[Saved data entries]
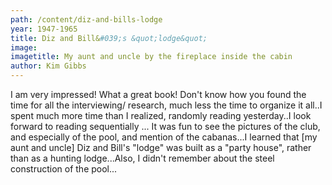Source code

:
 ```yaml
---
path: /content/diz-and-bills-lodge
year: 1947-1965
title: Diz and Bill&#039;s &quot;lodge&quot;
image:
imagetitle: My aunt and uncle by the fireplace inside the cabin
author: Kim Gibbs
---
```


I am very impressed! What a great book!  Don't know how you found the time for all the interviewing/ research, much less the time to organize it all..I spent much more time than I realized, randomly reading yesterday..I look forward to reading sequentially ... It was fun to see the pictures of the club, and especially of the pool, and mention of the cabanas...I learned that [my aunt and uncle] Diz and Bill's "lodge" was built as a "party house", rather than as a hunting lodge...Also, I didn't remember about the steel construction of the pool...

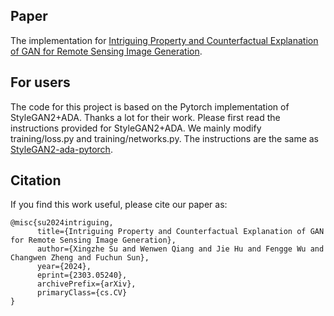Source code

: ## Paper
The implementation for [Intriguing Property and Counterfactual Explanation of GAN for Remote Sensing Image Generation](https://arxiv.org/abs/2303.05240).

## For users
The code for this project is based on the Pytorch implementation of StyleGAN2+ADA. Thanks a lot for their work. Please first read the instructions provided for StyleGAN2+ADA. We mainly modify training/loss.py and training/networks.py. The instructions are the same as [StyleGAN2-ada-pytorch](https://github.com/NVlabs/stylegan2-ada-pytorch).

## Citation
If you find this work useful, please cite our paper as:
```
@misc{su2024intriguing,
      title={Intriguing Property and Counterfactual Explanation of GAN for Remote Sensing Image Generation}, 
      author={Xingzhe Su and Wenwen Qiang and Jie Hu and Fengge Wu and Changwen Zheng and Fuchun Sun},
      year={2024},
      eprint={2303.05240},
      archivePrefix={arXiv},
      primaryClass={cs.CV}
}
```
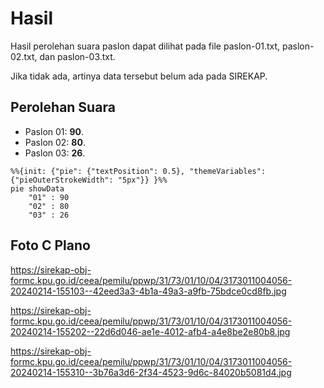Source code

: # Hasil

Hasil perolehan suara paslon dapat dilihat pada file paslon-01.txt, paslon-02.txt, dan paslon-03.txt.

Jika tidak ada, artinya data tersebut belum ada pada SIREKAP.

## Perolehan Suara

 * Paslon 01: **90**.
 * Paslon 02: **80**.
 * Paslon 03: **26**.

```mermaid
%%{init: {"pie": {"textPosition": 0.5}, "themeVariables": {"pieOuterStrokeWidth": "5px"}} }%%
pie showData
    "01" : 90
    "02" : 80
    "03" : 26
```
## Foto C Plano

https://sirekap-obj-formc.kpu.go.id/ceea/pemilu/ppwp/31/73/01/10/04/3173011004056-20240214-155103--42eed3a3-4b1a-49a3-a9fb-75bdce0cd8fb.jpg

https://sirekap-obj-formc.kpu.go.id/ceea/pemilu/ppwp/31/73/01/10/04/3173011004056-20240214-155202--22d6d046-ae1e-4012-afb4-a4e8be2e80b8.jpg

https://sirekap-obj-formc.kpu.go.id/ceea/pemilu/ppwp/31/73/01/10/04/3173011004056-20240214-155310--3b76a3d6-2f34-4523-9d6c-84020b5081d4.jpg
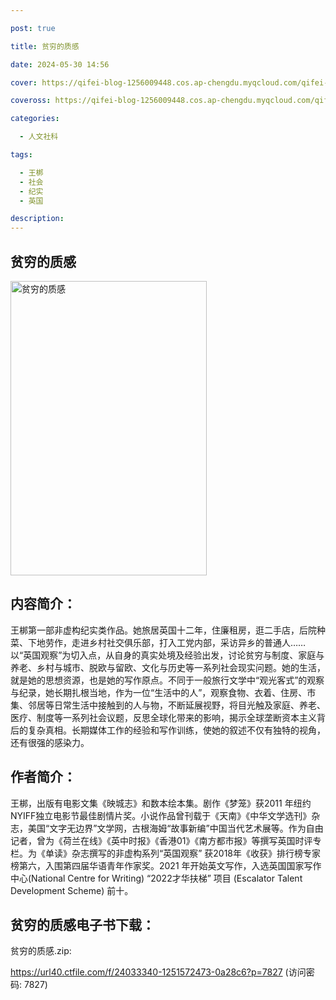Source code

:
 ```yaml
---

post: true

title: 贫穷的质感

date: 2024-05-30 14:56

cover: https://qifei-blog-1256009448.cos.ap-chengdu.myqcloud.com/qifei-blog/s34202495.jpg

coveross: https://qifei-blog-1256009448.cos.ap-chengdu.myqcloud.com/qifei-blog/s34202495.jpg

categories:

  - 人文社科

tags:

  - 王梆
  - 社会
  - 纪实
  - 英国

description:
---
```


## 贫穷的质感

<img alt="贫穷的质感" class="aligncenter loading" data-was-processed="true" decoding="async" fetchpriority="high" height="471" src="https://qifei-blog-1256009448.cos.ap-chengdu.myqcloud.com/qifei-blog/s34202495.jpg" style="cursor: zoom-in;" width="314"/>

## 内容简介：

王梆第一部非虚构纪实类作品。她旅居英国十二年，住廉租房，逛二手店，后院种菜、下地劳作，走进乡村社交俱乐部，打入工党内部，采访异乡的普通人……以“英国观察”为切入点，从自身的真实处境及经验出发，讨论贫穷与制度、家庭与养老、乡村与城市、脱欧与留欧、文化与历史等一系列社会现实问题。她的生活，就是她的思想资源，也是她的写作原点。不同于一般旅行文学中“观光客式”的观察与纪录，她长期扎根当地，作为一位“生活中的人”，观察食物、衣着、住房、市集、邻居等日常生活中接触到的人与物，不断延展视野，将目光触及家庭、养老、医疗、制度等一系列社会议题，反思全球化带来的影响，揭示全球垄断资本主义背后的复杂真相。长期媒体工作的经验和写作训练，使她的叙述不仅有独特的视角，还有很强的感染力。

## 作者简介：

王梆，出版有电影文集《映城志》和数本绘本集。剧作《梦笼》获2011 年纽约NYIFF独立电影节最佳剧情片奖。小说作品曾刊载于《天南》《中华文学选刊》杂志，美国“文字无边界”文学网，古根海姆“故事新编”中国当代艺术展等。作为自由记者，曾为《荷兰在线》《英中时报》《香港01》《南方都市报》等撰写英国时评专栏。为《单读》杂志撰写的非虚构系列“英国观察” 获2018年《收获》排行榜专家榜第六，入围第四届华语青年作家奖。2021 年开始英文写作，入选英国国家写作中心(National Centre for Writing) “2022才华扶梯” 项目 (Escalator Talent Development Scheme) 前十。

## 贫穷的质感电子书下载：

贫穷的质感.zip: 

https://url40.ctfile.com/f/24033340-1251572473-0a28c6?p=7827 (访问密码: 7827)
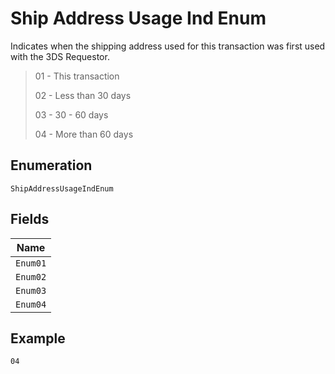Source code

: 
# Ship Address Usage Ind Enum

Indicates when the shipping address used for this transaction was first used with the 3DS Requestor.

> 01 - This transaction
> 
> 02 - Less than 30 days
> 
> 03 - 30 - 60 days
> 
> 04 - More than 60 days

## Enumeration

`ShipAddressUsageIndEnum`

## Fields

| Name |
|  --- |
| `Enum01` |
| `Enum02` |
| `Enum03` |
| `Enum04` |

## Example

```
04
```

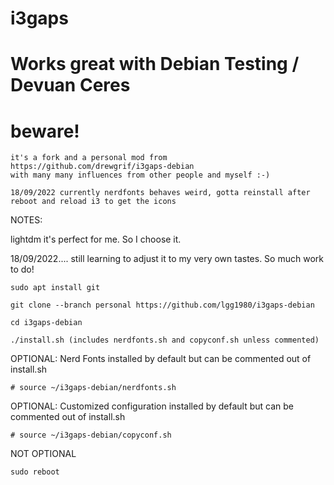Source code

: # i3gaps
# Works great with Debian Testing / Devuan Ceres

# beware!

```
it's a fork and a personal mod from https://github.com/drewgrif/i3gaps-debian 
with many many influences from other people and myself :-) 

18/09/2022 currently nerdfonts behaves weird, gotta reinstall after reboot and reload i3 to get the icons
```

NOTES:

lightdm it's perfect for me. So I choose it.

18/09/2022.... still learning to adjust it to my very own tastes. So much work to do!

```
sudo apt install git

git clone --branch personal https://github.com/lgg1980/i3gaps-debian

cd i3gaps-debian

./install.sh (includes nerdfonts.sh and copyconf.sh unless commented)
```

OPTIONAL:
Nerd Fonts installed by default but can be commented out of install.sh
```
# source ~/i3gaps-debian/nerdfonts.sh
```
OPTIONAL:
Customized configuration installed by default but can be commented out of install.sh
```
# source ~/i3gaps-debian/copyconf.sh
```
NOT OPTIONAL
```
sudo reboot
```
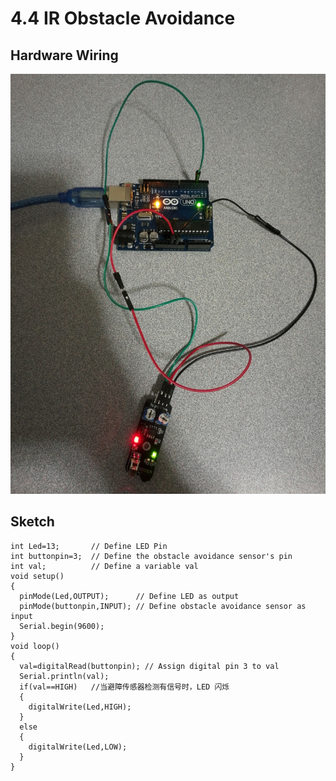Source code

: # 4.4 IR Obstacle Avoidance

## Hardware Wiring
![Image](../../Examples/sensor-kit-for-arduino/028_ir_obstacleavoidance.jpg)

## Sketch
```
int Led=13;       // Define LED Pin
int buttonpin=3;  // Define the obstacle avoidance sensor's pin
int val;          // Define a variable val
void setup()
{
  pinMode(Led,OUTPUT);      // Define LED as output
  pinMode(buttonpin,INPUT); // Define obstacle avoidance sensor as input
  Serial.begin(9600);
}
void loop()
{
  val=digitalRead(buttonpin); // Assign digital pin 3 to val
  Serial.println(val);
  if(val==HIGH)   //当避障传感器检测有信号时，LED 闪烁
  {
    digitalWrite(Led,HIGH);
  }
  else
  {
    digitalWrite(Led,LOW);
  }
}
```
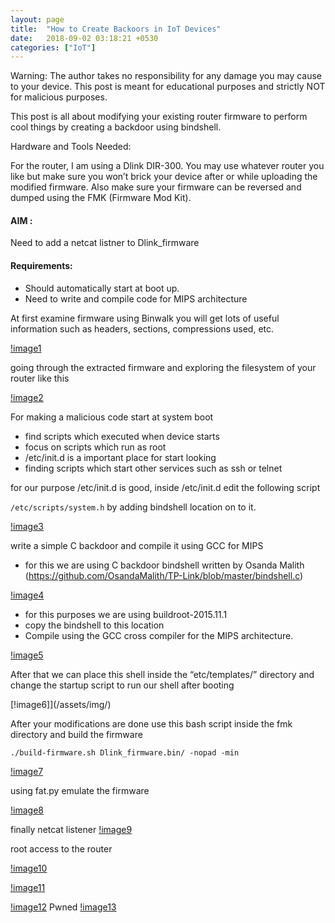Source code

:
 ```yaml
---
layout: page
title:  "How to Create Backoors in IoT Devices"
date:   2018-09-02 03:18:21 +0530
categories: ["IoT"]
---
```

Warning: The author takes no responsibility for any damage you may cause to your device. 
This post is meant for educational purposes and strictly NOT for malicious purposes.

This post is all about modifying your existing router firmware to perform cool things by creating a backdoor using bindshell.    

Hardware and Tools Needed:

For the router, I am using a Dlink DIR-300. 
You may use whatever router you like but make sure you won’t brick your device after or while uploading the modified firmware.
Also make sure your firmware can be reversed and dumped using the FMK (Firmware Mod Kit).

#### AIM :
 Need to  add a netcat listner to Dlink_firmware

#### Requirements:
- Should automatically start  at boot up.
- Need to write and compile code for MIPS architecture

At first examine firmware using Binwalk you will get lots of useful information 
such as headers, sections, compressions used, etc.

[!image1](/assets/img/)

going through the extracted firmware and exploring the filesystem of your router like this

[!image2](/assets/img/)

For making a malicious code start at system boot

- find scripts which executed when device starts
- focus on scripts which run as root
- /etc/init.d is a important place for start looking
- finding scripts which start other services such as ssh or telnet

for our purpose /etc/init.d is good, inside /etc/init.d edit the following script

```/etc/scripts/system.h```  by adding bindshell location on to it.

[!image3](/assets/img/)

write a simple C backdoor and compile it using GCC for MIPS

- for this we are using C backdoor bindshell written by Osanda Malith
 (https://github.com/OsandaMalith/TP-Link/blob/master/bindshell.c)

[!image4](/assets/img/)

- for this purposes we are using buildroot-2015.11.1
- copy  the bindshell to this location
- Compile using the GCC cross compiler for the MIPS architecture.

[!image5](/assets/img/)

After that we can place this shell inside the “etc/templates/” directory and change the startup script to run our shell after booting

[!image6]](/assets/img/)

After your modifications are done use this bash script inside the fmk directory and build the firmware

```./build-firmware.sh Dlink_firmware.bin/ -nopad -min``` 

[!image7](/assets/img/)

using fat.py emulate the firmware

[!image8](/assets/img/)

finally netcat listener
[!image9](/assets/img/)

root access to the router

[!image10](/assets/img/)

[!image11](/assets/img/)

[!image12](/assets/img/)
Pwned
[!image13](/assets/img/)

Task brief:
Look through the records above and please copy every line in which the string "nerdfonts" occurs.

Output of the exercise:
18/09/2022 currently nerdfonts behaves weird, gotta reinstall after reboot and reload i3 to get the icons
./install.sh (includes nerdfonts.sh and copyconf.sh unless commented)
# source ~/i3gaps-debian/nerdfonts.sh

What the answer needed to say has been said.